В ожидании, пока жандармы и полиция представят ему полную картину происходящего, он принимает некоторые меры предосторожности. Первый консул назначает своего зятя — Мюрата — губернатором Парижа, а все дела, относящиеся к государственной безопасности республики, он доверяет государственному советнику Реалю, на личную преданность которого и знание юриспруденции он был вправе рассчитывать.
На заседании Сената 16 января 1804 года он говорит о «махинациях британского правительства, готового забросить на побережье Франции кое-кого из тех негодяев-разбойников, которых оно вскормило в течение нескольких лет мира и готовых растерзать отчизну, породившую их».

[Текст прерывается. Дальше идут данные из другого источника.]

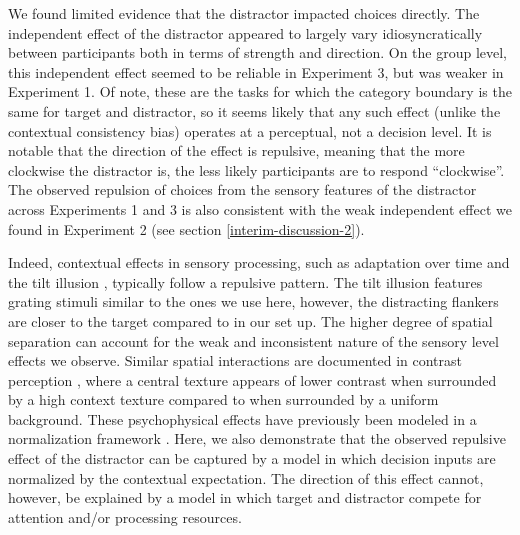 \documentclass[a4paper, nobind]{templates/ociamthesis}
\begin{document}
We found limited evidence that the distractor impacted choices directly. The independent effect of the distractor appeared to largely vary idiosyncratically between participants both in terms of strength and direction. On the group level, this independent effect seemed to be reliable in Experiment 3, but was weaker in Experiment 1. Of note, these are the tasks for which the category boundary is the same for target and distractor, so it seems likely that any such effect (unlike the contextual consistency bias) operates at a perceptual, not a decision level. It is notable that the direction of the effect is repulsive, meaning that the more clockwise the distractor is, the less likely participants are to respond ``clockwise''. The observed repulsion of choices from the sensory features of the distractor across Experiments 1 and 3 is also consistent with the weak independent effect we found in Experiment 2 (see section \ref{interim-discussion-2}).

Indeed, contextual effects in sensory processing, such as adaptation over time \autocite{webster2015} and the tilt illusion \autocite{blakemore1970}, typically follow a repulsive pattern. The tilt illusion features grating stimuli similar to the ones we use here, however, the distracting flankers are closer to the target compared to in our set up. The higher degree of spatial separation can account for the weak and inconsistent nature of the sensory level effects we observe. Similar spatial interactions are documented in contrast perception \autocite{chubb1989,xing2001}, where a central texture appears of lower contrast when surrounded by a high context texture compared to when surrounded by a uniform background. These psychophysical effects have previously been modeled in a normalization framework \autocite{carandini2012}. Here, we also demonstrate that the observed repulsive effect of the distractor can be captured by a model in which decision inputs are normalized by the contextual expectation. The direction of this effect cannot, however, be explained by a model in which target and distractor compete for attention and/or processing resources.
\end{document}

Сразу после этого выступления были арестованы шуаны Пико, Лебуржуа и Керель. Они были приговорены к смертной казни, но Реаль обещал помиловать их, если они назовут имя своего предводителя и место, где тот скрывается. Пико и Лебуржуа не проронили ни слова и были расстреляны, а вот Керель не обладал таким мужеством и поведал, что их шефом является Жорж Кадудаль и что этот знаменитый лидер шуанов уже шесть месяцев как находится в Париже и скрывается на конспиративной квартире под именем Ларив.

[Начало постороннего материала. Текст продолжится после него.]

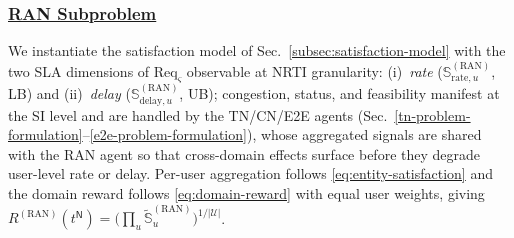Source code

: \documentclass[12pt,lettersize,journal,onecolumn]{IEEEtran}
\begin{document}
\subsubsection{\underline{RAN Subproblem}} \label{ran-problem-formulation}
We instantiate the satisfaction model of Sec.~\ref{subsec:satisfaction-model} with the two SLA dimensions of $\mathrm{Req}_{\varsigma}$ observable at NRTI granularity: (i)~\textit{rate} ($\mathbb{S}^{\mathrm{(RAN)}}_{\mathrm{rate},u}$, LB) and (ii)~\textit{delay} ($\mathbb{S}^{\mathrm{(RAN)}}_{\mathrm{delay},u}$, UB); congestion, status, and feasibility manifest at the SI level and are handled by the TN/CN/E2E agents (Sec.~\ref{tn-problem-formulation}--\ref{e2e-problem-formulation}), whose aggregated signals are shared with the RAN agent so that cross-domain effects surface before they degrade user-level rate or delay. Per-user aggregation follows \eqref{eq:entity-satisfaction} and the domain reward follows \eqref{eq:domain-reward} with equal user weights, giving $R^{\mathrm{(RAN)}}(t^\mathsf{N})=\bigl(\prod_{u}\tilde{\mathbb{S}}^{\mathrm{(RAN)}}_{u}\bigr)^{1/|\mathcal{U}|}$. 
\end{document}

— В Париже? Шесть месяцев? Жорж Кадудаль? Реаль не верил своим ушам.
Бонапарт, которому государственный советник сообщил эту новость, был не менее удивлен.
— Я вам уже говорил, Реаль, что вы знаете только начало этого дела, — сказал ему первый консул.
* * *
13 февраля 1804 года происходит новое разоблачение. Быв ший офицер из эмигрантов, некий Буве де Лозье, несколько дней тому назад заключенный в тюрьму Тампль, польщенный светской манерой общения Реаля, сообщил:
— Жорж Кадудаль не один в Париже. К нему только что прибыл Пишегрю.
14 февраля 1804 года. Новое «театральное» представление. Буве де Лозье в отчаянии за свой подлый поступок повесился на собственном галстуке. Однако тюремный надзиратель, про ходя мимо камеры, услышал шум, увидел его и успел перерезать галстук. Позвав на помощь, охранники вернули несчастного к жизни. Судорожно хватая воздух, с трудом сдерживая икоту, последний произнес:
— Вам нужно было… позволить мне умереть…
Все еще растерянный, с блуждающим взглядом, трясясь в нервных конвульсиях, он воскликнул:
— Отведите меня к Реалю. Я хочу говорить только с ним.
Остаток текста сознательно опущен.